Hello,
I'm currently developing an application where I want to group similar items. Items (like videos) can be created by users and also their attributes can be altered or extended later (like new tags). Instead of relying on users' preferences as most collaborative filtering mechanisms do, I want to compare item similarity based on the items' attributes (like similar length, similar colors, similar set of tags, etc.). The computation is necessary for two main purposes: Suggesting x similar items for a given item and for clustering into groups of similar items.
My application so far is follows an asynchronous design and I want to decouple this clustering component as far as possible. The creation of new items or the addition of new attributes for an existing item will be advertised by publishing events the component can then consume.
Computations can be provided best-effort and "snapshotted", which means that I'm okay with the best result possible at a given point in time, although result quality will eventually increase.
So I am now searching for appropriate algorithms to compute both similar items and clusters. At important constraint is scalability. Initially the application has to handle a few thousand items, but later million items might be possible as well. Of course, computations will then be executed on additional nodes, but the algorithm itself should scale. It would also be nice if the algorithm supports some kind of incremental mode on partial changes of the data.

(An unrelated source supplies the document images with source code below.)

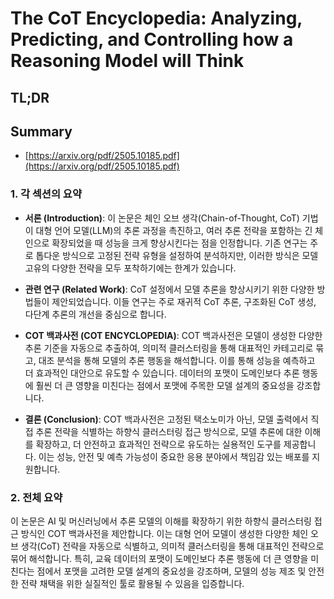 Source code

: # The CoT Encyclopedia: Analyzing, Predicting, and Controlling how a Reasoning Model will Think
## TL;DR
## Summary
- [https://arxiv.org/pdf/2505.10185.pdf](https://arxiv.org/pdf/2505.10185.pdf)

### 1. 각 섹션의 요약

- **서론 (Introduction)**:
  이 논문은 체인 오브 생각(Chain-of-Thought, CoT) 기법이 대형 언어 모델(LLM)의 추론 과정을 촉진하고, 여러 추론 전략을 포함하는 긴 체인으로 확장되었을 때 성능을 크게 향상시킨다는 점을 인정합니다. 기존 연구는 주로 톱다운 방식으로 고정된 전략 유형을 설정하여 분석하지만, 이러한 방식은 모델 고유의 다양한 전략을 모두 포착하기에는 한계가 있습니다.

- **관련 연구 (Related Work)**:
  CoT 설정에서 모델 추론을 향상시키기 위한 다양한 방법들이 제안되었습니다. 이들 연구는 주로 재귀적 CoT 추론, 구조화된 CoT 생성, 다단계 추론의 개선을 중심으로 합니다.

- **COT 백과사전 (COT ENCYCLOPEDIA)**:
  COT 백과사전은 모델이 생성한 다양한 추론 기준을 자동으로 추출하여, 의미적 클러스터링을 통해 대표적인 카테고리로 묶고, 대조 분석을 통해 모델의 추론 행동을 해석합니다. 이를 통해 성능을 예측하고 더 효과적인 대안으로 유도할 수 있습니다. 데이터의 포맷이 도메인보다 추론 행동에 훨씬 더 큰 영향을 미친다는 점에서 포맷에 주목한 모델 설계의 중요성을 강조합니다.

- **결론 (Conclusion)**:
  COT 백과사전은 고정된 택소노미가 아닌, 모델 출력에서 직접 추론 전략을 식별하는 하향식 클러스터링 접근 방식으로, 모델 추론에 대한 이해를 확장하고, 더 안전하고 효과적인 전략으로 유도하는 실용적인 도구를 제공합니다. 이는 성능, 안전 및 예측 가능성이 중요한 응용 분야에서 책임감 있는 배포를 지원합니다.

### 2. 전체 요약

이 논문은 AI 및 머신러닝에서 추론 모델의 이해를 확장하기 위한 하향식 클러스터링 접근 방식인 COT 백과사전을 제안합니다. 이는 대형 언어 모델이 생성한 다양한 체인 오브 생각(CoT) 전략을 자동으로 식별하고, 의미적 클러스터링을 통해 대표적인 전략으로 묶어 해석합니다. 특히, 교육 데이터의 포맷이 도메인보다 추론 행동에 더 큰 영향을 미친다는 점에서 포맷을 고려한 모델 설계의 중요성을 강조하며, 모델의 성능 제조 및 안전한 전략 채택을 위한 실질적인 툴로 활용될 수 있음을 입증합니다.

My initial thought of comparing each item with each other and storing the numerical similarity sounds a little bit crude. Also, it requires n*(n-1)/2 entries for storing all similarities and any change or new item will eventually cause n similarity computations.
Thanks in advance!
UPDATE tl;dr
To clarify what I want, here is my targeted scenario:
User generate entries (think of documents)
User edit entry meta data (think of tags)
And here is what my system should provide:
List of similar entries to a given item as recommendation
Clusters of similar entries
Both calculations should be based on:
The meta data/attributes of entries (i.e. usage of similar tags)
Thus, the distance of two entries using appropriate metrics
NOT based on user votings, preferences or actions (unlike collaborative filtering). Although users may create entries and change attributes, the computation should only take into account the items and their attributes, and not the users associated with (just like a system where only items and no users exist).
Ideally, the algorithm should support:
permanent changes of attributes of an entry
incrementally compute similar entries/clusters on changes
scale
something better than a simple distance table, if possible (because of the O(n²) space complexity)